Dee 's story is similarly rocky. She grew up in a home with one sibling who was much older (10 years) and was close to her parents until about the age of 10. Around this time, her father began to molest her and didn't stop until she moved out of the home at 17. She told her mother many times but her mom never believed her. Dee reported she became so afraid of her father that she would never undress fully, but would layer clothes and peel layers off from underneath as to not expose her naked self. She even reports showering with her clothes on in case her father came in the bathroom. She said the house did not have locks on the doors.

She is afraid of intimacy and sex and began drinking when she was 16. She drank heavily when she moved out and met her now husband at a sports bar. They dated and she became pregnant after three months. She was ashamed to tell Dave the truth, so she broke up with him, got sober, worked three jobs to support herself and relied on her mother for child care once their son was born. She kept his birth a secret until he was 12, when she decided it was time to tell him the truth. She looked Dave up in the phone book and called to tell him he had a son. They began seeing each other again, and moved in together. Dave was still drinking daily, but Dee said she didn't pay attention because she was getting some help from him with money and the child's care. Soon, Dee was pregnant again. Finally they married and have been for almost one year at the time they came for therapy.

Sex for this couple has never been easy since both clients have sexual abuse in their pasts. Dave attributes his bad judgement regarding the babysitter as a consequence of his drinking and is seeking separate offender counseling dictated by the Courts. This couple claims they want to have a better sex life, but resist moving forward with exercises and suggestions such as massage and alone time since they fear what might happen. They report they have not had sex in about seven months. Even before the perpetration incident, they say sex was rare and Dave failed to maintain a full erection for the duration of the lovemaking.

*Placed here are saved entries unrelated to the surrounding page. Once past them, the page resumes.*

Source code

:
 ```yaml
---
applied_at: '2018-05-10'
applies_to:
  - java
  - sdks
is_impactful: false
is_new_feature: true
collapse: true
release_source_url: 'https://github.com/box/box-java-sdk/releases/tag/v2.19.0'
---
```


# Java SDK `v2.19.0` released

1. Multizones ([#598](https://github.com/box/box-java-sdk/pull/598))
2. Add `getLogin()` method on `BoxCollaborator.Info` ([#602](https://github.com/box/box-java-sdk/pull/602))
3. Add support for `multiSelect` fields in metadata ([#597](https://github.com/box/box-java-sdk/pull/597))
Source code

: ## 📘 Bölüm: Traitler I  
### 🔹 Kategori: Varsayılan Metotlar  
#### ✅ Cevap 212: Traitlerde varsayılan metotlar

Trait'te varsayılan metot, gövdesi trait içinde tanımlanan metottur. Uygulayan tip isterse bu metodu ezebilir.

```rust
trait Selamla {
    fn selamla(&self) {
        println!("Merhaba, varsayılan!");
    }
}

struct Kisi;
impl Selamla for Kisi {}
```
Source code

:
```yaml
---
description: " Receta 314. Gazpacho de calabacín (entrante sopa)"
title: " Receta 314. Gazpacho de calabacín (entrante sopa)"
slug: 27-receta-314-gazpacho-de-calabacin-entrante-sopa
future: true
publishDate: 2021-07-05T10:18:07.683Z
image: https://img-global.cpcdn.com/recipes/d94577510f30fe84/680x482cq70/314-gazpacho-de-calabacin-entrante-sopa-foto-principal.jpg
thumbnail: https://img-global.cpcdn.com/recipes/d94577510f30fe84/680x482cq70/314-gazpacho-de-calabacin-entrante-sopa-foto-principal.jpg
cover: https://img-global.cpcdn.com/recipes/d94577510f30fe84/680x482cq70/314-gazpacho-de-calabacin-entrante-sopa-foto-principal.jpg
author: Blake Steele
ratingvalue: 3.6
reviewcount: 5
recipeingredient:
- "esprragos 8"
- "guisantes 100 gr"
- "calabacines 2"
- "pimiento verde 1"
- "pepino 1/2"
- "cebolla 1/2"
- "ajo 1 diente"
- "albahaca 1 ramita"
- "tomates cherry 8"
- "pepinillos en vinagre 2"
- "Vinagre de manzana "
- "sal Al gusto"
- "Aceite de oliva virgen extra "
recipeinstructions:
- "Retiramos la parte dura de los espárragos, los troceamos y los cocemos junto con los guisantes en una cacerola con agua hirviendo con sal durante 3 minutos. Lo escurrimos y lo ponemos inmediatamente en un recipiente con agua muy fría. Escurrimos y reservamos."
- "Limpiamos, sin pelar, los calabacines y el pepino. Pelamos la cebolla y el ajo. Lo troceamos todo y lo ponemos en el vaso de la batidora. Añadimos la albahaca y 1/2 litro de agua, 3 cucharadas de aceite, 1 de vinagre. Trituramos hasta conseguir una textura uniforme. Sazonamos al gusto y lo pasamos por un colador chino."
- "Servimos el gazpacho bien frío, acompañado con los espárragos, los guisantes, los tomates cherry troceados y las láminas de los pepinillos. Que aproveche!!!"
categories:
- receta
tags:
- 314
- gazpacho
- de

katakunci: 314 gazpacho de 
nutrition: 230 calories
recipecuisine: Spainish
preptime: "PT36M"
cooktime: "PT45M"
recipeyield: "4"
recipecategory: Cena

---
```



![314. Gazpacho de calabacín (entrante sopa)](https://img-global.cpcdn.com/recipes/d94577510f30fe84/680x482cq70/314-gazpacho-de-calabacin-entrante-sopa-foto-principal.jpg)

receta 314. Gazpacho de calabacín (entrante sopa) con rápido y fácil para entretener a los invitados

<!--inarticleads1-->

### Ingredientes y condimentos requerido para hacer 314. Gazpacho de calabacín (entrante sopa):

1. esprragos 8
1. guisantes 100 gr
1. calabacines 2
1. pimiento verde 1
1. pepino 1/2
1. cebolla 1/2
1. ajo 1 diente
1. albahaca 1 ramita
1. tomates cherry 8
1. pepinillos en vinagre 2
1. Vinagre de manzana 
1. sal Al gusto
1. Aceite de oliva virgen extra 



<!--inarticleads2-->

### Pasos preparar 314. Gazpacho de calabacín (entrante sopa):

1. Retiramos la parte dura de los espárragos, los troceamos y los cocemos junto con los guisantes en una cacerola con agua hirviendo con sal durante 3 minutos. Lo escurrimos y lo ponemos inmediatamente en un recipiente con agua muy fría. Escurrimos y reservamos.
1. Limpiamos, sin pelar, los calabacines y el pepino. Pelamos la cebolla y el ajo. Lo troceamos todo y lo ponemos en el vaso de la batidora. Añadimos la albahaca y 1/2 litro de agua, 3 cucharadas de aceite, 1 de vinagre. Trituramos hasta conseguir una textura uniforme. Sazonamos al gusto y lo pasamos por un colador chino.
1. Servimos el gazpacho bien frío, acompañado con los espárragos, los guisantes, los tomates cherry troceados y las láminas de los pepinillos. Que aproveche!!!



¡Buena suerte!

The couple claims most of the time, she would simply perform oral sex on him and that would be the end of their intimacy. They come to sessions regularly and want change to occur. They present as "willing to work hard" but sometimes they do not follow through on homework assignments and claim they couldn't find the time. Hence, they say therapy has been extremely helpful for them and has helped them to continue their relationship.

 

Treatment Plan

In treatment, we have focused on getting the couple back connected both emotionally and physically using education and homework assignments. We have discussed non-genital touch including massage, hugging until relaxed and communicating with one's partner during foreplay so that trust can be increased. We have also talked about different types of orgasm (vaginal and clitoral) and Dee has expressed what she would like to have done to her. David has also revealed to Dee some of his fantasy in session including what he prefers and what he feels turns him off. The couple now has some basis to begin with when they decide to cross over from foreplay to intercourse.

Schnarch talks about several techniques that will be incorporated into our sessions once the couple makes a decision to begin having intercourse again. Eyes open orgasm is a practice that tunes one's self into one's partner and allows one to see what their partner is experiencing so that they can do more or less of what they are doing based on the response of their partner. Most importantly, communication and carving out time as a couple to build communication skills is imperative (Schnarch, 1997).

 

Conclusion

In closing, this paper has been a good experience because it allowed me to expand on my knowledge base to become more of an expert on sexual abuse. When working with a couple in which at least one person has been a victim, it is important to discuss one's past experiences related to sex and try and connect those past feelings of fear into the present. By guiding a client through those old feelings of fear in a new and safe setting, hopefully the client can release some of those past feelings of anger, hurt and rage and begin to reconnect and fully trust their partner.